Records for processing:
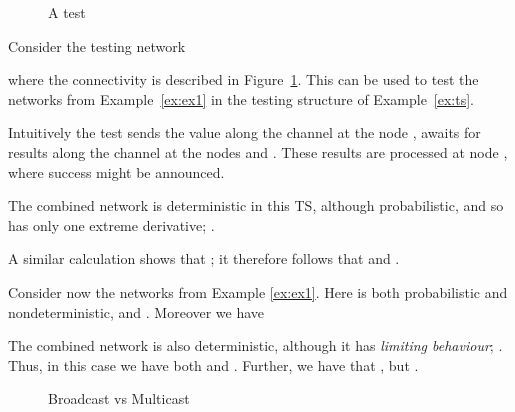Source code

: \documentclass{LMCS}
\begin{document}
\begin{figure}

\caption{ A test} 
\label{fig:testex}
\end{figure}

\begin{exa}\label{ex:testing} 
  Consider the testing network 

where the connectivity is described in Figure~\ref{fig:testex}. This can be used to test the networks 
 from Example~\ref{ex:ex1} in the testing structure of Example~\ref{ex:ts}. 
 
Intuitively the test sends the value  along the channel  at the node , awaits for results along the channel
 at the nodes  and . These results are processed at node , where success might be announced. 

The combined network
 is deterministic in this TS, although probabilistic, and so has only one extreme
derivative; .


A similar calculation shows that  ;  it 
therefore follows that  and . 

Consider now the networks  from Example \ref{ex:ex1}. 
Here  is both probabilistic and nondeterministic, and
 . Moreover 
 we have 


The combined network  is also deterministic, although it has 
\emph{limiting behaviour}; . Thus, in this case we 
have both  and 
. 
Further, we have that 
, but 
.
 \end{exa}

\begin{figure}


                                   



 \caption{Broadcast vs Multicast}
\label{fig:bcast}
\end{figure}
\end{document}
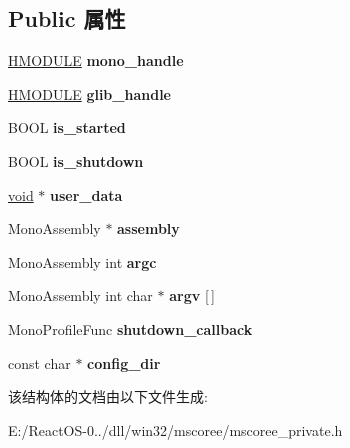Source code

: \subsection*{Public 属性}
\begin{DoxyCompactItemize}
\item 
\mbox{\label{structloaded__mono_a03e35068e42b73f60f08e9fbd91322c6}} 
\hyperlink{interfacevoid}{H\+M\+O\+D\+U\+LE} {\bfseries mono\+\_\+handle}
\item 
\mbox{\label{structloaded__mono_a2002cc65b00678cf402811d2d275a964}} 
\hyperlink{interfacevoid}{H\+M\+O\+D\+U\+LE} {\bfseries glib\+\_\+handle}
\item 
\mbox{\label{structloaded__mono_a7f886657b57a08da32de1821763a6885}} 
B\+O\+OL {\bfseries is\+\_\+started}
\item 
\mbox{\label{structloaded__mono_abcb75500e86ce54e305d48c2e7253903}} 
B\+O\+OL {\bfseries is\+\_\+shutdown}
\item 
\mbox{\label{structloaded__mono_a6e7f0d3fd072b323cf52f0323251b1ca}} 
\hyperlink{interfacevoid}{void} $\ast$ {\bfseries user\+\_\+data}
\item 
\mbox{\label{structloaded__mono_a5015f8ab7cae14e99caaa39a347b5714}} 
Mono\+Assembly $\ast$ {\bfseries assembly}
\item 
\mbox{\label{structloaded__mono_a0bf7db9915e35dadefc0a5eeae747364}} 
Mono\+Assembly int {\bfseries argc}
\item 
\mbox{\label{structloaded__mono_af841ee06b9752bbb0d461ec53c0b527e}} 
Mono\+Assembly int char $\ast$ {\bfseries argv} \mbox{[}$\,$\mbox{]}
\item 
\mbox{\label{structloaded__mono_a22be2db6fa7592262a5c61b93a963dfd}} 
Mono\+Profile\+Func {\bfseries shutdown\+\_\+callback}
\item 
\mbox{\label{structloaded__mono_ad0ffaad66973faef9230e49715a3d24c}} 
const char $\ast$ {\bfseries config\+\_\+dir}
\end{DoxyCompactItemize}


该结构体的文档由以下文件生成\+:\begin{DoxyCompactItemize}
\item 
E\+:/\+React\+O\+S-\/0../dll/win32/mscoree/mscoree\+\_\+private.\+h\end{DoxyCompactItemize}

Problem description: Find every line of the data that includes the string "Example". Copy each of those lines.

Problem solution:
 from Example~\ref{ex:ex1} in the testing structure of Example~\ref{ex:ts}. 
Consider now the networks  from Example \ref{ex:ex1}. 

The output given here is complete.